The HEP paper claiming Claude can autonomously run high energy physics analysis pipelines is genuinely interesting and I'd want to read the methodology before I started celebrating. "Substantial portions" of an analysis pipeline is doing a lot of work in that sentence. Still, the gap between "completes benchmark tasks" and "performs real experimental workflows with minimal human curation" is one worth watching. If it holds up, it's not nothing.

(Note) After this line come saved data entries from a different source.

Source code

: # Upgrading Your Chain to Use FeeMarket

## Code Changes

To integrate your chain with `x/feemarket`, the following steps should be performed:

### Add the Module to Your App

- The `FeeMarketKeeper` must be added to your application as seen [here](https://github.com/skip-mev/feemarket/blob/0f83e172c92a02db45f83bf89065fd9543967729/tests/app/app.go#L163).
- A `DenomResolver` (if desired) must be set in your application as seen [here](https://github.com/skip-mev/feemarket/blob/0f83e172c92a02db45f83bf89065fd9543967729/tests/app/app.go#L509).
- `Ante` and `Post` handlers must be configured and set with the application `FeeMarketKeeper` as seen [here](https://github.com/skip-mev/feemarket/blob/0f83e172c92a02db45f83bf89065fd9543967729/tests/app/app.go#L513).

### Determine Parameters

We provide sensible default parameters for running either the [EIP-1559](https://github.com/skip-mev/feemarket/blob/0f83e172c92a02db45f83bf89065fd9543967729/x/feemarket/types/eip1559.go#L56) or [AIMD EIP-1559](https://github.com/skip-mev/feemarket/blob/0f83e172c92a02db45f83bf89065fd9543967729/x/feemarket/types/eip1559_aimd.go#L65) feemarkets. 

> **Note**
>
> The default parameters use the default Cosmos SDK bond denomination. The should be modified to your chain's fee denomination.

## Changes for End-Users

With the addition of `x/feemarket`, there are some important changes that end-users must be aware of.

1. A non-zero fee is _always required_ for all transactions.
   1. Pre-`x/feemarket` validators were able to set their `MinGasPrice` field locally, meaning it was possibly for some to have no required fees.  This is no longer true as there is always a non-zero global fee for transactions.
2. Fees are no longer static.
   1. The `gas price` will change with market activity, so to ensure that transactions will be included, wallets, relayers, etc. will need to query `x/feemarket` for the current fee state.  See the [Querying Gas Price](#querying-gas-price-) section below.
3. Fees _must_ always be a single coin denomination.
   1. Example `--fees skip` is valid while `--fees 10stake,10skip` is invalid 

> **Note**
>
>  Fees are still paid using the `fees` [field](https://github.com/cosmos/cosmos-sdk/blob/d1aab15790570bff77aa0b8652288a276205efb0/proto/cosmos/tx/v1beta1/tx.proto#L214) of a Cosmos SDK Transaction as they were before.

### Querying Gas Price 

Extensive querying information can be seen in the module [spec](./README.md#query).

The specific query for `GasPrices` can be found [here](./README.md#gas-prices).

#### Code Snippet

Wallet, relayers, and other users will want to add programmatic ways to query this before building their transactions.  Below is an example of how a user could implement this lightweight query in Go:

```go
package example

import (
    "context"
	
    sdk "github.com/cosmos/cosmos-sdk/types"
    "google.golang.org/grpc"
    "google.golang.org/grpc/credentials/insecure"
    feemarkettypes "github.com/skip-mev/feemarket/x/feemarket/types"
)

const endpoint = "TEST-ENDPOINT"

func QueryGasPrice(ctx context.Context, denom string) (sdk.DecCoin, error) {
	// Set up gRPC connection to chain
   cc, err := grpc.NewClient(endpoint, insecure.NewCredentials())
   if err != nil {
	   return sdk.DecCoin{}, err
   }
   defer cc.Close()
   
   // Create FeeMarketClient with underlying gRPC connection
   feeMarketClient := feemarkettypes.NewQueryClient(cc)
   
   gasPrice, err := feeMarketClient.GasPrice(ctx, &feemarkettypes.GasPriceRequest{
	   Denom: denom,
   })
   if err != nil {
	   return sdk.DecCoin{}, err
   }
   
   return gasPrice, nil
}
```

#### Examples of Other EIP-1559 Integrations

The Qwen3.5-9B finetune distilling reasoning from Opus is exactly the kind of grassroots local model work I want to see more of. Someone on their own, running experiments, sharing weights. No press release. No ecosystem announcement. Just a GGUF upload and a Reddit post. This is how the good stuff actually moves.

The rest of today's pile is variations on themes: video understanding efficiency tricks, jailbreak evolution studies, uncertainty quantification approaches that probably work in the paper and degrade in production. Useful work, not news.

Here's the thing that's actually true today: every confidence score, every aggregate number, every clean benchmark result you're using to evaluate what these systems can do is a function of choices that seem neutral and aren't. The paper about faithfulness measurement is saying this about CoT. It applies everywhere else too. The field is not as legible as its leaderboards suggest. Act accordingly.